VCM: Vision Concept Modeling Based on Implicit Contrastive Learning with Vision-Language Instruction Fine-Tuning
Run Luo, Renke Shan, Longze Chen, Ziqiang Liu, Lu Wang, Min Yang, Xiaobo Xia
TL;DR
This work addresses the inefficiency of LVLMs that process full images token-by-token by introducing Vision Concept Modeling (VCM), a self-supervised framework that dynamically extracts and aligns vision concepts to textual instructions. Through implicit contrastive sampling, a keyword-based semantic alignment, and a forward-backward dynamic programming module, VCM learns concept-level representations without expensive annotations and tunes the vision output length via a differentiable DP mechanism. Empirically, VCM achieves up to $85\%$ FLOPs reduction while maintaining strong performance on VQA, and it enhances open-vocabulary detection and segmentation, as well as dense perception in the vision encoder, across multiple benchmarks and modalities. The method demonstrates broad applicability, scalability across architectures, and potential for deployment on resource-constrained platforms, though it relies on adaptive keyword selection that may introduce biases and benefits from further refinement in keyword extraction and length estimation.
Abstract
Large Vision-Language Models (LVLMs) are pivotal for real-world AI tasks like embodied intelligence due to their strong vision-language reasoning abilities. However, current LVLMs process entire images at the token level, which is inefficient compared to humans who analyze information and generate content at the conceptual level, extracting relevant visual concepts with minimal effort. This inefficiency, stemming from the lack of a visual concept model, limits LVLMs' usability in real-world applications. To address this, we propose VCM, an end-to-end self-supervised visual concept modeling framework.
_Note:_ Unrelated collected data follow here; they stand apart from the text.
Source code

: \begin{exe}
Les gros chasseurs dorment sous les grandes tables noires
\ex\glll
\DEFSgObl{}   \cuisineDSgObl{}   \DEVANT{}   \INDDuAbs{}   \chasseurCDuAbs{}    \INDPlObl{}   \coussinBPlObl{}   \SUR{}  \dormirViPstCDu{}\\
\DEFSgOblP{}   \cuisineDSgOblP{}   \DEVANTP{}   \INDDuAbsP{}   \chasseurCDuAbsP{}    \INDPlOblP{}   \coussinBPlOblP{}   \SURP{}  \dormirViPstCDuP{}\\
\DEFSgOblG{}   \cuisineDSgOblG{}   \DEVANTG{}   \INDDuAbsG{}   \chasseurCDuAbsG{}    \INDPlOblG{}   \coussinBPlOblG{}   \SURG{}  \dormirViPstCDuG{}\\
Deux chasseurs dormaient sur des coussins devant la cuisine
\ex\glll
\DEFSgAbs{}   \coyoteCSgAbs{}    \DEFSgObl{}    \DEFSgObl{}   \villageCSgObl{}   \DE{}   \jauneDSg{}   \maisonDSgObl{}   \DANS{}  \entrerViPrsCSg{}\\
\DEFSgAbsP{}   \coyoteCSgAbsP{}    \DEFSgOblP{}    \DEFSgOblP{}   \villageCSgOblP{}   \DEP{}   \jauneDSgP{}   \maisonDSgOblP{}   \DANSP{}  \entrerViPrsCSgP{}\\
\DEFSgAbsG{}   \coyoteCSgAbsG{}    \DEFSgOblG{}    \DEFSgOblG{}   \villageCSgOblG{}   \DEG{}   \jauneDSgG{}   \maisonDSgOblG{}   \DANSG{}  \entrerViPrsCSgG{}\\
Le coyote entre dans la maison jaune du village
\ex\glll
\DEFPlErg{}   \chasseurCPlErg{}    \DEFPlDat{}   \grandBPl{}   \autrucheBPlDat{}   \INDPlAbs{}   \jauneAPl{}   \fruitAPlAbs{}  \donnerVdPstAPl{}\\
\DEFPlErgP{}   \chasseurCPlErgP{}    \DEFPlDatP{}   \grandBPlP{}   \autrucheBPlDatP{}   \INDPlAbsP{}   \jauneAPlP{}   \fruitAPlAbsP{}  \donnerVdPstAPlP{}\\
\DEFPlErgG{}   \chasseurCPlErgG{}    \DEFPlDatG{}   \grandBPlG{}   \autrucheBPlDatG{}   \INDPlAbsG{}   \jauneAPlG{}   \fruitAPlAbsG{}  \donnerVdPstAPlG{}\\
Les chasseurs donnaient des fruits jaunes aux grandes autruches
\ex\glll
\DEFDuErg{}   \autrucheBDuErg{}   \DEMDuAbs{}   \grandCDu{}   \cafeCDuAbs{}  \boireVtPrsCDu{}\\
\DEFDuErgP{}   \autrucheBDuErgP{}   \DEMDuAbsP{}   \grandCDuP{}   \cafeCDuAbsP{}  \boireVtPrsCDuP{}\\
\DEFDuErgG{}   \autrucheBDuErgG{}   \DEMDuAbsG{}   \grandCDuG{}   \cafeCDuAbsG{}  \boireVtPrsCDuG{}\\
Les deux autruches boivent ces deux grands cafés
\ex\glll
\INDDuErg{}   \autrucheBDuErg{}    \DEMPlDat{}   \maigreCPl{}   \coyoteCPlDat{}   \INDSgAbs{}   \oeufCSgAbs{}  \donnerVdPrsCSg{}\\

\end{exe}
VCM leverages implicit contrastive learning across multiple sampled instances and vision-language fine-tuning to construct a visual concept model without requiring costly concept-level annotations. Our results show that VCM significantly reduces computational costs (e.g., 85\% fewer FLOPs for LLaVA-1.5-7B) while maintaining strong performance across diverse image understanding tasks. Moreover, VCM enhances visual encoders' capabilities in classic visual concept perception tasks. Extensive quantitative and qualitative experiments validate the effectiveness and efficiency of VCM.